Ribosomes are essential for protein synthesis in all living organisms. Prokaryotic and eukaryotic ribosomes both contain a scaffold of ribosomal RNA (rRNA) on which are arrayed an extensive variety of ribosomal proteins (RP). Ribosomopathies can arise from abnormalities of either rRNA or the various RPs.

The nomenclature of rRNA subunits is derived from each component's Svedberg unit, which is an ultracentrifuge sedimentation coefficient, that is affected by mass and also shape. These S units of the rRNA subunits cannot simply be added because they represent measures of sedimentation rate rather than of mass. Eukaryotic ribosomes are somewhat larger and more complex than prokaryotic ribosomes. The overall 80S eukaryotic rRNA structure is composed of a large 60S subunit (LSU) and a small 40S subunit (SSU).

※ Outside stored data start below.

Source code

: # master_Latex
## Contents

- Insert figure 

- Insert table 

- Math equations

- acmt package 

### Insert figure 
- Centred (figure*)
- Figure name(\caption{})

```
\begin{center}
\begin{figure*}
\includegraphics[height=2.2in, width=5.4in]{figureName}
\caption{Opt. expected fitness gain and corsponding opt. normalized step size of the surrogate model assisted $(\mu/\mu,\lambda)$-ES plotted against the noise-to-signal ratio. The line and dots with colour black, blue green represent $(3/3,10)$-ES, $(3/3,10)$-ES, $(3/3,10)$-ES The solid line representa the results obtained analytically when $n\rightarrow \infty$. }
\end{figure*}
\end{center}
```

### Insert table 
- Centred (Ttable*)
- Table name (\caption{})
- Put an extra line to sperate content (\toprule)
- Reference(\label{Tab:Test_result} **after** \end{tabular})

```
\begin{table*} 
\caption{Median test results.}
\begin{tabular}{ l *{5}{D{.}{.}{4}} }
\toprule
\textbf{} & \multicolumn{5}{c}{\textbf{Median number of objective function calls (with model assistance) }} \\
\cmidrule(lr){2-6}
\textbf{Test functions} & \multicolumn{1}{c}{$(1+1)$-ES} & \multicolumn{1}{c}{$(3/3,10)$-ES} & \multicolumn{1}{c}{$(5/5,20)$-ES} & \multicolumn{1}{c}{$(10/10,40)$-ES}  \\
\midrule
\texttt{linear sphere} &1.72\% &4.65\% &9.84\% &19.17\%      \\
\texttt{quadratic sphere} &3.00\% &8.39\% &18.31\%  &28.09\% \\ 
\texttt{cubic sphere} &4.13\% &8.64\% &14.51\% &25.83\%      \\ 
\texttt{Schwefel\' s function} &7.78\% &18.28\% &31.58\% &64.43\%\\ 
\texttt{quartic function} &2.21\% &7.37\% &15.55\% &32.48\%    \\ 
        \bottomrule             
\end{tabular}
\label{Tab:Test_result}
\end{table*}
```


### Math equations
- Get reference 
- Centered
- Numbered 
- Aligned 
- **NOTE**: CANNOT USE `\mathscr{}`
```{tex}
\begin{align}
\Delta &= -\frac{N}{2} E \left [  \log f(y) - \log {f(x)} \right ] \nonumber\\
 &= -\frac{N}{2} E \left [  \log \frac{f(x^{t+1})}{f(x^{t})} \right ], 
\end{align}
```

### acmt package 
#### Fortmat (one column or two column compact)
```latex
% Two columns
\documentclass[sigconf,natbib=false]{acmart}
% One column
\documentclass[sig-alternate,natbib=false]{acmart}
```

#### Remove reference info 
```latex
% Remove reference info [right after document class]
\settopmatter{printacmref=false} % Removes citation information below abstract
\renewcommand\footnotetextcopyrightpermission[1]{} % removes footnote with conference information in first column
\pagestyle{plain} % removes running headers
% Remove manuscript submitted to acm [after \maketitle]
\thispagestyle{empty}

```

In humans, a single transcription unit separated by 2 internally transcribed spacers encodes a precursor, 45S. The precursor 45S rDNA is organized into 5 clusters (each has 30-40 repeats) on chromosomes 13, 14, 15, 21, and 22. These are transcribed in the nucleolus by RNA polymerase I. 45S is processed in the nucleus via 32S rRNA to 28S and 5.8S, and via 30S to 18S, as shown in the diagram. 18S is a component of the ribosomal 40S subunit. 28S, 5.8S and 5S, which is transcribed independently, are components of 60S. The 5S DNA occurs in tandem arrays (~200-300 true 5S genes and many dispersed pseudogenes); the largest is on chromosome 1q41-42. 5S rRNA is transcribed by RNA polymerase III. It is not fully clear why rRNA is processed in this way rather than being directly transcribed as mature rRNA, but the sequential steps may have a role in the proper folding of rRNA or in subsequent RP assembly.

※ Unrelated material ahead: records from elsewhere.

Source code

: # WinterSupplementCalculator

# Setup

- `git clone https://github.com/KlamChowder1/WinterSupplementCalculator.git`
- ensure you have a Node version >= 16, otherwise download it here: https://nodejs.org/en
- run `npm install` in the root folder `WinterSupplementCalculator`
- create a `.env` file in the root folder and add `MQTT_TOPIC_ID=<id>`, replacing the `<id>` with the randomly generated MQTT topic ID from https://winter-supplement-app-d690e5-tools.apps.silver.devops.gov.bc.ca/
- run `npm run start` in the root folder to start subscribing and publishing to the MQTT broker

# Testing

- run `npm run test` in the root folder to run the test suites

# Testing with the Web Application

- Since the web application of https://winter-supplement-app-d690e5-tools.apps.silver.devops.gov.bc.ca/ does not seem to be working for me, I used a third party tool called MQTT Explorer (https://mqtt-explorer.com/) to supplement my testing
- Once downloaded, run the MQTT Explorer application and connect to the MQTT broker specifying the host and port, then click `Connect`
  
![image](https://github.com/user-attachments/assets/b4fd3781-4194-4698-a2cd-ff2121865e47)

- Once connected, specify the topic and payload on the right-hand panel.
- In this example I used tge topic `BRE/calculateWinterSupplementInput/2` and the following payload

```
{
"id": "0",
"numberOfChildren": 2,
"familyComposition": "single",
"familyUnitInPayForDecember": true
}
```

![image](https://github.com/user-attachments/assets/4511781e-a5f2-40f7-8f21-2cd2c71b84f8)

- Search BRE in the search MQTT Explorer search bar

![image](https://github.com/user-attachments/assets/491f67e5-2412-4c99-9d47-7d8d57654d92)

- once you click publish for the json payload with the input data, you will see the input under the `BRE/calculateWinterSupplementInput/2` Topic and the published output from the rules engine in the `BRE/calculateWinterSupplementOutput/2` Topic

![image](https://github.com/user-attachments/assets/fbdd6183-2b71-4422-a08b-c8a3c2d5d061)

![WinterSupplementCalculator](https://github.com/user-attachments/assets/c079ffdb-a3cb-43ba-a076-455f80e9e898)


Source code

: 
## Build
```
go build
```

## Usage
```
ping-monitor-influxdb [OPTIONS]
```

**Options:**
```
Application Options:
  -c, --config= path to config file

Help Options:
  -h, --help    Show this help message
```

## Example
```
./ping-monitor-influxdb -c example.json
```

The products of this processing within the cell nucleus are the four principal types of cytoplasmic rRNA: 28S, 5.8S, 18S, and 5S subunits. and (cite)(cite) (Mammalian cells also have 2 types of mitochondrial rRNA molecules, 12S and 16S.) In humans, as in most eukaryotes, the 18S rRNA is a component of 40S ribosomal subunit, and the 60S large subunit contains three rRNA species (the 5S, 5.8S and 28S in mammals, 25S in plants). 60S rRNA acts as a ribozyme, catalyzing peptide bond formation, while 40S monitors the complementarity between tRNA anticodon and mRNA.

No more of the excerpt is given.